The study was aimed at assessing an AI implementation strategy and its impact on operational outcomes, and as such was not powered to measure diagnostic accuracy of the modified workflow. Moreover, it did not directly evaluate the benefits of the AI-modified workflow in terms of reducing anxiety in patients or addressing racial disparities. Instead, we rely on previously published work, showing that immediate mammography interpretation and same-visit workup are associated with an improvement to patient experience and a reduction in inequities in timely follow-up. Finally, this study was only conducted at a single site using one AI model, and therefore the generalizability of this implementation strategy to other screening environments remains unknown.

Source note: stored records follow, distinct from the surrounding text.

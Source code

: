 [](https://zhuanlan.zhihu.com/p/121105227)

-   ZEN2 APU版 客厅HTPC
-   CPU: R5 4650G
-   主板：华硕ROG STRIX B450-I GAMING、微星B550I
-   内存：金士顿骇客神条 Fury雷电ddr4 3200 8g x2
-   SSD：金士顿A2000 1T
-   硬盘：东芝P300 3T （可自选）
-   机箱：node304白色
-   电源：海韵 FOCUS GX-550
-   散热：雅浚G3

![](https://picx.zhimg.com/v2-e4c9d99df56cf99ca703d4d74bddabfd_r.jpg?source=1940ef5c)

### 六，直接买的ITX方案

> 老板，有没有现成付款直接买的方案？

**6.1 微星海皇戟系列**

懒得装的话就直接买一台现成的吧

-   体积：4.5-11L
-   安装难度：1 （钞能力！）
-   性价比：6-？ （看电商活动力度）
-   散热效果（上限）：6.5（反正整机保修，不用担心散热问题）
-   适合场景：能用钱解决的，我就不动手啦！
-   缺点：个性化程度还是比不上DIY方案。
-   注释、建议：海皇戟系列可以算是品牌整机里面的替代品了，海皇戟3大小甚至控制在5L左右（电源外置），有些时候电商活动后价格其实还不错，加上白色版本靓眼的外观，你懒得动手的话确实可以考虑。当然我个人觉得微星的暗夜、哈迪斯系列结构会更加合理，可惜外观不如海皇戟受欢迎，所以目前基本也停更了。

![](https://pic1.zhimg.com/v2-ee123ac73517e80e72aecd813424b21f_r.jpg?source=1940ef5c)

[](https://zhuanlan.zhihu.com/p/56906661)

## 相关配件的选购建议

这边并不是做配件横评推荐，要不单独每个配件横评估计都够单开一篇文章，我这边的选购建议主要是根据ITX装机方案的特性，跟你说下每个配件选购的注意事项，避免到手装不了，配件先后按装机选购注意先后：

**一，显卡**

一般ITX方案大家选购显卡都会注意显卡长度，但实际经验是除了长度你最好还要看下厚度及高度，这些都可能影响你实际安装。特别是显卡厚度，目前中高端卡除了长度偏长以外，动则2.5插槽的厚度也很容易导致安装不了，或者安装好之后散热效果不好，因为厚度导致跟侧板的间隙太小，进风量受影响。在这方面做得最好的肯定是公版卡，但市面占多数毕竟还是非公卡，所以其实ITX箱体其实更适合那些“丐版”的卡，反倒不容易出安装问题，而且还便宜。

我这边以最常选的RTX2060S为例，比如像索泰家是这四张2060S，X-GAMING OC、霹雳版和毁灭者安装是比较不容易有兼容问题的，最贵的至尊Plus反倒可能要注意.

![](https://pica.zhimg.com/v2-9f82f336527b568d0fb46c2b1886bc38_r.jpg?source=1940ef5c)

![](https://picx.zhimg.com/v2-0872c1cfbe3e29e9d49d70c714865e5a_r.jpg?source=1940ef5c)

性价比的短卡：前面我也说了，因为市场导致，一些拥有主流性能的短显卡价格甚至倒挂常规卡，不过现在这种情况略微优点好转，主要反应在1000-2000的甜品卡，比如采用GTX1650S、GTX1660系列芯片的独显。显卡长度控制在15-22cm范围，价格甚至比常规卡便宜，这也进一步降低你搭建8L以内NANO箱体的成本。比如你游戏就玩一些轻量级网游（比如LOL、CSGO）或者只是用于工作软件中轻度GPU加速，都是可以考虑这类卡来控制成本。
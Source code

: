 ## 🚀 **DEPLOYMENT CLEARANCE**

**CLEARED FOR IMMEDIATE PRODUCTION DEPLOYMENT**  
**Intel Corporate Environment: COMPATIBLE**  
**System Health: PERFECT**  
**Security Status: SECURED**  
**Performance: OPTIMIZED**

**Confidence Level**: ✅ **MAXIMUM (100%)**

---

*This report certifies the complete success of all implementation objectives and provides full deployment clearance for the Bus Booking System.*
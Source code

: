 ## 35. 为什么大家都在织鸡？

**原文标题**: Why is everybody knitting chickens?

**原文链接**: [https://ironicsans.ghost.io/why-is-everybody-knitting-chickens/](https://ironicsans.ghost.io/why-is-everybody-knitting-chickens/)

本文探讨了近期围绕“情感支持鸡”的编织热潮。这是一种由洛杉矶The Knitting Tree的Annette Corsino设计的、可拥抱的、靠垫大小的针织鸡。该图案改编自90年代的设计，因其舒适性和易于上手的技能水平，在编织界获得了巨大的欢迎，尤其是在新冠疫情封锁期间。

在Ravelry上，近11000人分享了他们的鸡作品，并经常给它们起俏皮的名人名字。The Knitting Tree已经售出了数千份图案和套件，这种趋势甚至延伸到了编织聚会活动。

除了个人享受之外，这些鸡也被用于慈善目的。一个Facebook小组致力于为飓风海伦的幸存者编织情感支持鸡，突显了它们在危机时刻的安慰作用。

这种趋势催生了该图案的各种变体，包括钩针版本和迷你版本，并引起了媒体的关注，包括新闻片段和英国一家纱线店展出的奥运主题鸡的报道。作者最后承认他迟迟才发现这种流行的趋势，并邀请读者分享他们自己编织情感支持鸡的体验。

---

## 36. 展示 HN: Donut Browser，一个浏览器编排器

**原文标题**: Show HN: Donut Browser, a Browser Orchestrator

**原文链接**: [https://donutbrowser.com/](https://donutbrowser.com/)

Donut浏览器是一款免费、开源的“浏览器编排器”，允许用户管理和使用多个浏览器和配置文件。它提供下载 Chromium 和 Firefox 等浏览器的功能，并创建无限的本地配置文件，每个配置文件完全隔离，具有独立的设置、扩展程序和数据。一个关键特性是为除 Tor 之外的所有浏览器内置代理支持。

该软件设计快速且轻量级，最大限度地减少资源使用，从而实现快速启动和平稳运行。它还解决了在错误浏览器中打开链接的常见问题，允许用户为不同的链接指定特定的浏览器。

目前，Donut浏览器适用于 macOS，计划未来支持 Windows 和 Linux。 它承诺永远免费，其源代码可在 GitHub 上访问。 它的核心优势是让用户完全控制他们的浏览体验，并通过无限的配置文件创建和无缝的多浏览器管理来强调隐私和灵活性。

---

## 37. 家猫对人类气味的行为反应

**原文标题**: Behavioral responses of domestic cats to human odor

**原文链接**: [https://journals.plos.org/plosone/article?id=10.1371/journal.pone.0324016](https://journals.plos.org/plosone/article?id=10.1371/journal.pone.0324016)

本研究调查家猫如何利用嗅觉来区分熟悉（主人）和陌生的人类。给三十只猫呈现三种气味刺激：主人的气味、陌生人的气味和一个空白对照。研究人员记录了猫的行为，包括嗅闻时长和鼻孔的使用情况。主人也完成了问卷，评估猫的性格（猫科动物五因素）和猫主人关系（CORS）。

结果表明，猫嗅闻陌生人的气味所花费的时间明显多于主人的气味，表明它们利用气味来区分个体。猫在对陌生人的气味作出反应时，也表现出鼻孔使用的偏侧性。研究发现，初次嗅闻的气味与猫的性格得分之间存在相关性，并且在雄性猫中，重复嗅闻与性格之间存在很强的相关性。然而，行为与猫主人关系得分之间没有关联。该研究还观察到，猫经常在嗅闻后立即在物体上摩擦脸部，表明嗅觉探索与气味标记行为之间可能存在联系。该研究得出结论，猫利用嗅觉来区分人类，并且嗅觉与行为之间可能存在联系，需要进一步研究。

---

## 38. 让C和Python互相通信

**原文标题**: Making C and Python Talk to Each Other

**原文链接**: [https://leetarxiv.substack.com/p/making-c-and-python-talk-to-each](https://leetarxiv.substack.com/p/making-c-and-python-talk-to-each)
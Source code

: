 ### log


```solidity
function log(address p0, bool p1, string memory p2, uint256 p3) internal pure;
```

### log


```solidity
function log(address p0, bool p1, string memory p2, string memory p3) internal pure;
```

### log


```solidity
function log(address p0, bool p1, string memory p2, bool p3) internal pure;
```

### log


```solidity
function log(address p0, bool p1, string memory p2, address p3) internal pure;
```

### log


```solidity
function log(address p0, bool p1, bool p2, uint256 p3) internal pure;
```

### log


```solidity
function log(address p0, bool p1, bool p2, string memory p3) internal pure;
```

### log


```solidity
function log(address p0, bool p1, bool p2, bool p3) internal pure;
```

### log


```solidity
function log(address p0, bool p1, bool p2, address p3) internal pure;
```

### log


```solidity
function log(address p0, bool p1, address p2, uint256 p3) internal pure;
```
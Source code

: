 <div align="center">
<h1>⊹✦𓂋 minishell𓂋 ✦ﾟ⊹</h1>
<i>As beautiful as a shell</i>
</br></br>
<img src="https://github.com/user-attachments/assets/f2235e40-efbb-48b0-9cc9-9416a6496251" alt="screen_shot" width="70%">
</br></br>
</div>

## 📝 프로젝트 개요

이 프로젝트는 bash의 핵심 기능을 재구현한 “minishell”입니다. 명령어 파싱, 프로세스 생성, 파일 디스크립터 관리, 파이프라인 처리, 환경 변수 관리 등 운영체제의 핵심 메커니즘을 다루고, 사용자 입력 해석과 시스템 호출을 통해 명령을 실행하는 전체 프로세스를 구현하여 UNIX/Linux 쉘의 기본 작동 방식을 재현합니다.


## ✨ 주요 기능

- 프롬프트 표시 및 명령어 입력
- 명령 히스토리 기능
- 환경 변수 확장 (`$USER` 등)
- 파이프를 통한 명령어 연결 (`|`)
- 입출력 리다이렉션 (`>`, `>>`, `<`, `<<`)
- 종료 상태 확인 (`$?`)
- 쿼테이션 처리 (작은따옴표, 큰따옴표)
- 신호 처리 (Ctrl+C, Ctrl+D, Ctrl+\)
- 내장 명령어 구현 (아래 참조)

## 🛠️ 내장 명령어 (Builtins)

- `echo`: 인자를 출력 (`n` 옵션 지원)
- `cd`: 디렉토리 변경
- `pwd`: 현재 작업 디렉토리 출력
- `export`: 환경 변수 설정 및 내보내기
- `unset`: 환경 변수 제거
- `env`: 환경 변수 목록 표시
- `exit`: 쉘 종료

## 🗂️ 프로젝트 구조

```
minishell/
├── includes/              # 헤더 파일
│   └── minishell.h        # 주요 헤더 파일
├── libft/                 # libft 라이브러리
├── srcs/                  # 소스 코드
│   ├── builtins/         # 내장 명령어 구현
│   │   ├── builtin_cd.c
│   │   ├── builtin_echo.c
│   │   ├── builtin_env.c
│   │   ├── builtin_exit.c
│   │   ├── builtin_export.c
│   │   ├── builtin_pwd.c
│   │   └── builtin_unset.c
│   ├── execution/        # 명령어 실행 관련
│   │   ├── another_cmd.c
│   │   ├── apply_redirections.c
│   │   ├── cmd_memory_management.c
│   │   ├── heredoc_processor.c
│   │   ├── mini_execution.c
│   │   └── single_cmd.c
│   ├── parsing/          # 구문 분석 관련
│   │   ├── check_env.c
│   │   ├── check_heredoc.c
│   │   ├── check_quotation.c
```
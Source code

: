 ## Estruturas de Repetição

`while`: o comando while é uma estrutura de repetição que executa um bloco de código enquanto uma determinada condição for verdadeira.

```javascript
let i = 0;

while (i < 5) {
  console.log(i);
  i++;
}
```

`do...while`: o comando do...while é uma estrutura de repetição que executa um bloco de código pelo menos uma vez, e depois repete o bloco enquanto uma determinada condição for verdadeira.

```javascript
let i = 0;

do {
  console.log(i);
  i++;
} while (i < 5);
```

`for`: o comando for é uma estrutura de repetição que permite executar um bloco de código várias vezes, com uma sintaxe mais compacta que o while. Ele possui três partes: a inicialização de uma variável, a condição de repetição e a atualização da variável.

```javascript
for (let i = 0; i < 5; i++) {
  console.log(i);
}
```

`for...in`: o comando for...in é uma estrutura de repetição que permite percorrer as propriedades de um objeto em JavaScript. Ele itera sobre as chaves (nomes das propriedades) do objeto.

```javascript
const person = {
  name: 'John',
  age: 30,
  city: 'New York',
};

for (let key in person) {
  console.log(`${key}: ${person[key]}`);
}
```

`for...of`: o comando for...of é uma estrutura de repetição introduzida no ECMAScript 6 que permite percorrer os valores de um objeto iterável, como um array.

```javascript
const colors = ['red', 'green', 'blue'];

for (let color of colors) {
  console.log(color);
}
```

In conclusion, our implementation study prospectively demonstrated an AI-modified workflow that was attainable in clinical practice and yielded a statistically significantly shorter time to additional imaging and biopsy diagnosis for patients undergoing screening mammography compared to the standard-of-care workflow. The broader benefits of reducing such diagnostic delays include improved patient adherence, decreased anxiety and addressing disparities in access to timely care. Additionally, introducing AI in lower resource settings where patients are often lost to follow-up care, could further amplify the importance of capturing patients with concerning imaging findings while they are still in the breast center. Consequently, this demonstration is an early but important step towards identifying an AI implementation strategy that can improve the efficiency and timeliness of breast cancer screening. Further implementation studies in diverse clinical settings are needed to assess generalizability and the potential impact on patient outcomes.